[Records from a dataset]
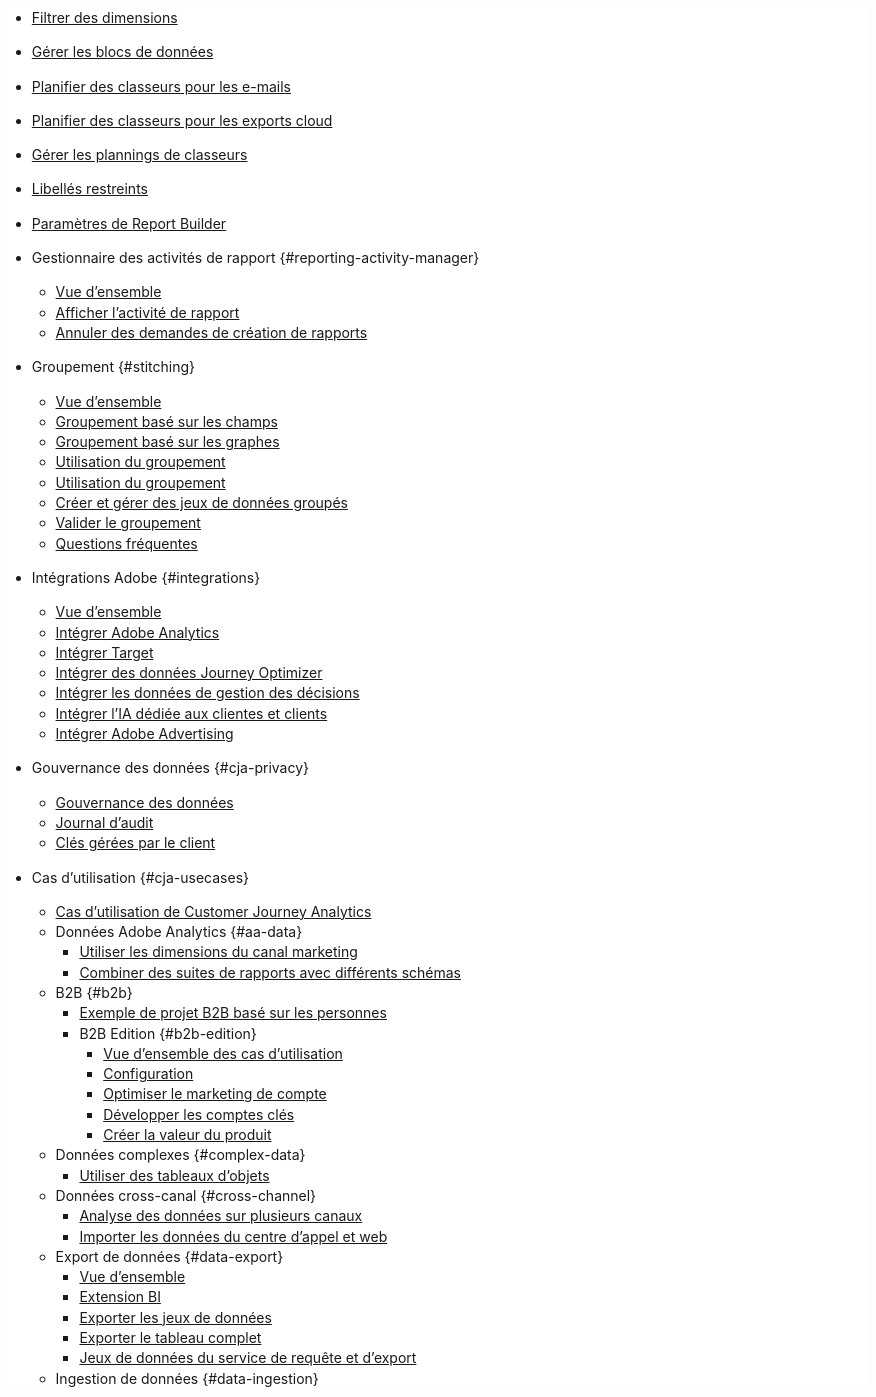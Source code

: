    + [Filtrer des dimensions](../report-builder/filter-dimensions.md)
   + [Gérer les blocs de données](../report-builder/manage-reportbuilder.md)
   + [Planifier des classeurs pour les e-mails](../report-builder/schedule-reportbuilder.md)
   + [Planifier des classeurs pour les exports cloud](../report-builder/report-builder-export.md)
   + [Gérer les plannings de classeurs](/help/report-builder/manage-schedules-reportbuilder.md)
   + [Libellés restreints](../report-builder/restricted-labels.md)
   + [Paramètres de Report Builder](../report-builder/report-builder-settings.md)


+ Gestionnaire des activités de rapport {#reporting-activity-manager}
   + [Vue d’ensemble](../reporting-activity-manager/reporting-activity-overview.md)
   + [Afficher l’activité de rapport](../reporting-activity-manager/reporting-activity.md)
   + [Annuler des demandes de création de rapports](../reporting-activity-manager/reporting-activity-cancel-requests.md)

+ Groupement {#stitching}
   + [Vue d’ensemble](/help/stitching/overview.md)
   + [Groupement basé sur les champs](/help/stitching/fbs.md)
   + [Groupement basé sur les graphes](/help/stitching/gbs.md)
   + [Utilisation du groupement](/help/stitching/use-stitching.md)
   + [Utilisation du groupement](/help/stitching/use-stitching-ui.md)
   + [Créer et gérer des jeux de données groupés](/help/stitching/stitching-ui.md)
   + [Valider le groupement](/help/stitching/validate.md)
   + [Questions fréquentes](/help/stitching/faq.md)

+ Intégrations Adobe {#integrations}
   + [Vue d’ensemble](/help/integrations/overview.md)
   + [Intégrer Adobe Analytics](/help/integrations/aa.md)
   + [Intégrer Target](/help/integrations/at.md)
   + [Intégrer des données Journey Optimizer](/help/integrations/ajo.md)
   + [Intégrer les données de gestion des décisions](/help/integrations/ajo-od.md)
   + [Intégrer l’IA dédiée aux clientes et clients](/help/integrations/customer-ai.md)
   + [Intégrer Adobe Advertising](/help/integrations/advertising.md)

+ Gouvernance des données {#cja-privacy}
   + [Gouvernance des données](../privacy/privacy-overview.md)
   + [Journal d’audit](../privacy/audit-log.md)
   + [Clés gérées par le client](../privacy/cmk.md)

+ Cas d’utilisation {#cja-usecases}
   + [Cas d’utilisation de Customer Journey Analytics](../use-cases/cja-usecases.md)
   + Données Adobe Analytics {#aa-data}
      + [Utiliser les dimensions du canal marketing](../use-cases/aa-data/marketing-channels.md)
      + [Combiner des suites de rapports avec différents schémas](../use-cases/aa-data/combine-report-suites.md)
   + B2B {#b2b}
      + [Exemple de projet B2B basé sur les personnes](../use-cases/b2b/example.md)
      + B2B Edition {#b2b-edition}
         + [Vue d’ensemble des cas d’utilisation](/help/use-cases/b2b/b2b-edition/use-cases-overview.md)
         + [Configuration](/help/use-cases/b2b/b2b-edition/setup.md)
         + [Optimiser le marketing de compte](/help/use-cases/b2b/b2b-edition/optimize-account-marketing.md)
         + [Développer les comptes clés](/help/use-cases/b2b/b2b-edition/grow-key-accounts.md)
         + [Créer la valeur du produit](/help/use-cases/b2b/b2b-edition/build-product-value.md)
   + Données complexes {#complex-data}
      + [Utiliser des tableaux d’objets](../use-cases/object-arrays.md)
   + Données cross-canal {#cross-channel}
      + [Analyse des données sur plusieurs canaux](../use-cases/cross-channel/cross-channel.md)
      + [Importer les données du centre d’appel et web](../use-cases/cross-channel/call-center.md)
   + Export de données {#data-export}
      + [Vue d’ensemble](../use-cases/data-export/overview.md)
      + [Extension BI](../use-cases/data-export/bi-extension.md)
      + [Exporter les jeux de données](../use-cases/data-export/export-datasets.md)
      + [Exporter le tableau complet](../use-cases/data-export/export-full-table.md)
      + [Jeux de données du service de requête et d’export](../use-cases/data-export/queryservice-export-datasets.md)
   + Ingestion de données {#data-ingestion}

Work to be completed >> Filter the entries down to the lines that hold "Journey". Copy those lines.

Completed exercise >>
   + [Intégrer des données Journey Optimizer](/help/integrations/ajo.md)
   + [Cas d’utilisation de Customer Journey Analytics](../use-cases/cja-usecases.md)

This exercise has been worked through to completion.